--- START ---

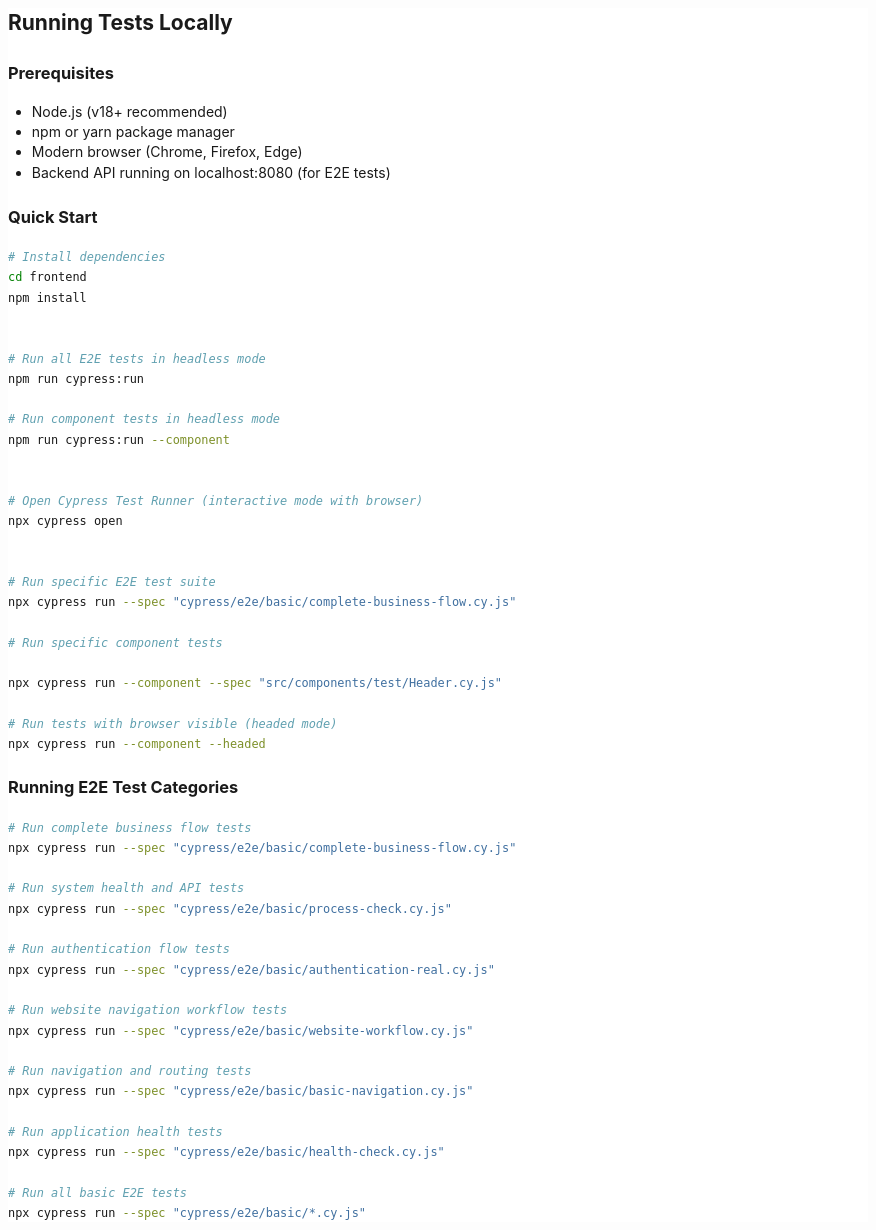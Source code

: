 ## Running Tests Locally

### Prerequisites

- Node.js (v18+ recommended)
- npm or yarn package manager
- Modern browser (Chrome, Firefox, Edge)
- Backend API running on localhost:8080 (for E2E tests)

### Quick Start

```bash
# Install dependencies
cd frontend
npm install


# Run all E2E tests in headless mode
npm run cypress:run

# Run component tests in headless mode
npm run cypress:run --component


# Open Cypress Test Runner (interactive mode with browser)
npx cypress open


# Run specific E2E test suite
npx cypress run --spec "cypress/e2e/basic/complete-business-flow.cy.js"

# Run specific component tests

npx cypress run --component --spec "src/components/test/Header.cy.js"

# Run tests with browser visible (headed mode)
npx cypress run --component --headed
```

### Running E2E Test Categories

```bash
# Run complete business flow tests
npx cypress run --spec "cypress/e2e/basic/complete-business-flow.cy.js"

# Run system health and API tests
npx cypress run --spec "cypress/e2e/basic/process-check.cy.js"

# Run authentication flow tests
npx cypress run --spec "cypress/e2e/basic/authentication-real.cy.js"

# Run website navigation workflow tests
npx cypress run --spec "cypress/e2e/basic/website-workflow.cy.js"

# Run navigation and routing tests
npx cypress run --spec "cypress/e2e/basic/basic-navigation.cy.js"

# Run application health tests
npx cypress run --spec "cypress/e2e/basic/health-check.cy.js"

# Run all basic E2E tests
npx cypress run --spec "cypress/e2e/basic/*.cy.js"
```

--- END ---

Output the data exactly as it appears. The pictures do not belong in it.

Source code

: ## Running Tests Locally

### Prerequisites

- Node.js (v18+ recommended)
- npm or yarn package manager
- Modern browser (Chrome, Firefox, Edge)
- Backend API running on localhost:8080 (for E2E tests)

### Quick Start

```bash
# Install dependencies
cd frontend
npm install


# Run all E2E tests in headless mode
npm run cypress:run

# Run component tests in headless mode
npm run cypress:run --component


# Open Cypress Test Runner (interactive mode with browser)
npx cypress open


# Run specific E2E test suite
npx cypress run --spec "cypress/e2e/basic/complete-business-flow.cy.js"

# Run specific component tests

npx cypress run --component --spec "src/components/test/Header.cy.js"

# Run tests with browser visible (headed mode)
npx cypress run --component --headed
```

### Running E2E Test Categories

```bash
# Run complete business flow tests
npx cypress run --spec "cypress/e2e/basic/complete-business-flow.cy.js"

# Run system health and API tests
npx cypress run --spec "cypress/e2e/basic/process-check.cy.js"

# Run authentication flow tests
npx cypress run --spec "cypress/e2e/basic/authentication-real.cy.js"

# Run website navigation workflow tests
npx cypress run --spec "cypress/e2e/basic/website-workflow.cy.js"

# Run navigation and routing tests
npx cypress run --spec "cypress/e2e/basic/basic-navigation.cy.js"

# Run application health tests
npx cypress run --spec "cypress/e2e/basic/health-check.cy.js"

# Run all basic E2E tests
npx cypress run --spec "cypress/e2e/basic/*.cy.js"
```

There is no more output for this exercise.